[Saved entries]
----------

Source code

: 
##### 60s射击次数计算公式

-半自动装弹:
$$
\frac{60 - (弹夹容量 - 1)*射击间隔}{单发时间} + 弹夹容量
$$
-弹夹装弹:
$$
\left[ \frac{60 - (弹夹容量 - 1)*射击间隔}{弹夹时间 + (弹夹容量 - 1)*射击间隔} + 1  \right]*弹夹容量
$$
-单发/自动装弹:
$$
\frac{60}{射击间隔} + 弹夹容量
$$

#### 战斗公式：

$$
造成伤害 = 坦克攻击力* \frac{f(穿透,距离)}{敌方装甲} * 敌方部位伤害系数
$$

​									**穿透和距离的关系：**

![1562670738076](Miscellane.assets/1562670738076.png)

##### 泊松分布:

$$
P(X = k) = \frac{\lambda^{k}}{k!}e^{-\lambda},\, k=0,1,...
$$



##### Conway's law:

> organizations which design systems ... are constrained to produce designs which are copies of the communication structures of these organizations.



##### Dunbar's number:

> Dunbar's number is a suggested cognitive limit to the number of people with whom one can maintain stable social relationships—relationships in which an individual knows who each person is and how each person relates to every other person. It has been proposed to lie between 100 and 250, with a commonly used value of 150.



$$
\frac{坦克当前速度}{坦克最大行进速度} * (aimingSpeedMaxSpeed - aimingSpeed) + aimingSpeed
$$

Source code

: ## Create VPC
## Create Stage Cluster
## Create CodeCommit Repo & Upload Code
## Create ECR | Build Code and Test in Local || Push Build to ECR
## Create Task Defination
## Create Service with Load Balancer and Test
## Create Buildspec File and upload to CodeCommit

----------

▶ _What is required_:
Copy every line above in which the string "with" shows up.

▶ _Solution below_:
> Dunbar's number is a suggested cognitive limit to the number of people with whom one can maintain stable social relationships—relationships in which an individual knows who each person is and how each person relates to every other person. It has been proposed to lie between 100 and 250, with a commonly used value of 150.
## Create Service with Load Balancer and Test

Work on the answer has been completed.